◆ WORK TO COMPLETE:
Exactly retype the lines from the top of the data through the line containing "No, it is not", leaving out every picture.

>>>>

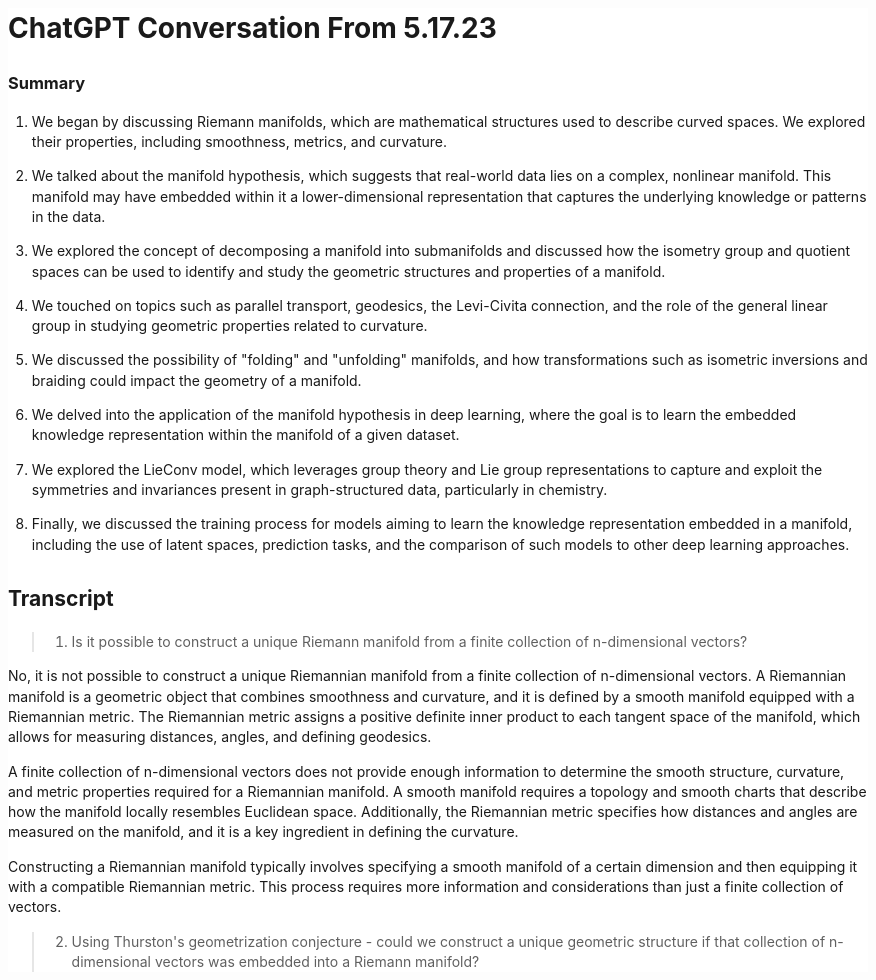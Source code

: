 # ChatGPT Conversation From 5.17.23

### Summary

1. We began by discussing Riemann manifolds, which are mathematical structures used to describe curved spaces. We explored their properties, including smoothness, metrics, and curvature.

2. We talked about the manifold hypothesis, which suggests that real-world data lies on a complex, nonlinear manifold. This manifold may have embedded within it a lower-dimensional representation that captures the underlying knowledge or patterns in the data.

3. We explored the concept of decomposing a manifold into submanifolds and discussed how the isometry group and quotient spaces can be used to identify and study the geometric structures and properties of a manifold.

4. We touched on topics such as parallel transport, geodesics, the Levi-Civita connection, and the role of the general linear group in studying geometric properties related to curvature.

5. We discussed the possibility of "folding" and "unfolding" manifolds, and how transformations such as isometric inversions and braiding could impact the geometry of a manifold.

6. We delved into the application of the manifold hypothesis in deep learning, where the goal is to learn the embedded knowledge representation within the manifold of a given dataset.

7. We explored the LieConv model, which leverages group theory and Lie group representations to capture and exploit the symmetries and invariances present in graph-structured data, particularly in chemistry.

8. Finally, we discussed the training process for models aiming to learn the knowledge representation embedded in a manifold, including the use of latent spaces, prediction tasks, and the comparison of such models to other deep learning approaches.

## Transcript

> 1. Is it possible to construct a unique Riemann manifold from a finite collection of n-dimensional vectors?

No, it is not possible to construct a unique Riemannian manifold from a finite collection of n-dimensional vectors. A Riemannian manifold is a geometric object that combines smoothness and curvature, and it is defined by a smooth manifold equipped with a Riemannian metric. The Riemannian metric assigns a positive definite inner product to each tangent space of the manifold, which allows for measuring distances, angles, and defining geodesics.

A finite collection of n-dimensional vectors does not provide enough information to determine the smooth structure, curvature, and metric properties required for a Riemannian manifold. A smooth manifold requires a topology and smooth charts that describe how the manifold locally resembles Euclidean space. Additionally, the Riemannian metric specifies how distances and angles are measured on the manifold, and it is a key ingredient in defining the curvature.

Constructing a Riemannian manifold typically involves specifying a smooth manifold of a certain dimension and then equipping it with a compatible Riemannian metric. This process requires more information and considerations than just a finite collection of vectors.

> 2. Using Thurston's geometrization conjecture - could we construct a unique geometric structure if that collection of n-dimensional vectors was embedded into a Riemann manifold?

<<<<

◆ COMPLETED EXERCISE:
Source code

: # ChatGPT Conversation From 5.17.23

### Summary

1. We began by discussing Riemann manifolds, which are mathematical structures used to describe curved spaces. We explored their properties, including smoothness, metrics, and curvature.

2. We talked about the manifold hypothesis, which suggests that real-world data lies on a complex, nonlinear manifold. This manifold may have embedded within it a lower-dimensional representation that captures the underlying knowledge or patterns in the data.

3. We explored the concept of decomposing a manifold into submanifolds and discussed how the isometry group and quotient spaces can be used to identify and study the geometric structures and properties of a manifold.

4. We touched on topics such as parallel transport, geodesics, the Levi-Civita connection, and the role of the general linear group in studying geometric properties related to curvature.

5. We discussed the possibility of "folding" and "unfolding" manifolds, and how transformations such as isometric inversions and braiding could impact the geometry of a manifold.

6. We delved into the application of the manifold hypothesis in deep learning, where the goal is to learn the embedded knowledge representation within the manifold of a given dataset.

7. We explored the LieConv model, which leverages group theory and Lie group representations to capture and exploit the symmetries and invariances present in graph-structured data, particularly in chemistry.

8. Finally, we discussed the training process for models aiming to learn the knowledge representation embedded in a manifold, including the use of latent spaces, prediction tasks, and the comparison of such models to other deep learning approaches.

## Transcript

> 1. Is it possible to construct a unique Riemann manifold from a finite collection of n-dimensional vectors?

No, it is not possible to construct a unique Riemannian manifold from a finite collection of n-dimensional vectors. A Riemannian manifold is a geometric object that combines smoothness and curvature, and it is defined by a smooth manifold equipped with a Riemannian metric. The Riemannian metric assigns a positive definite inner product to each tangent space of the manifold, which allows for measuring distances, angles, and defining geodesics.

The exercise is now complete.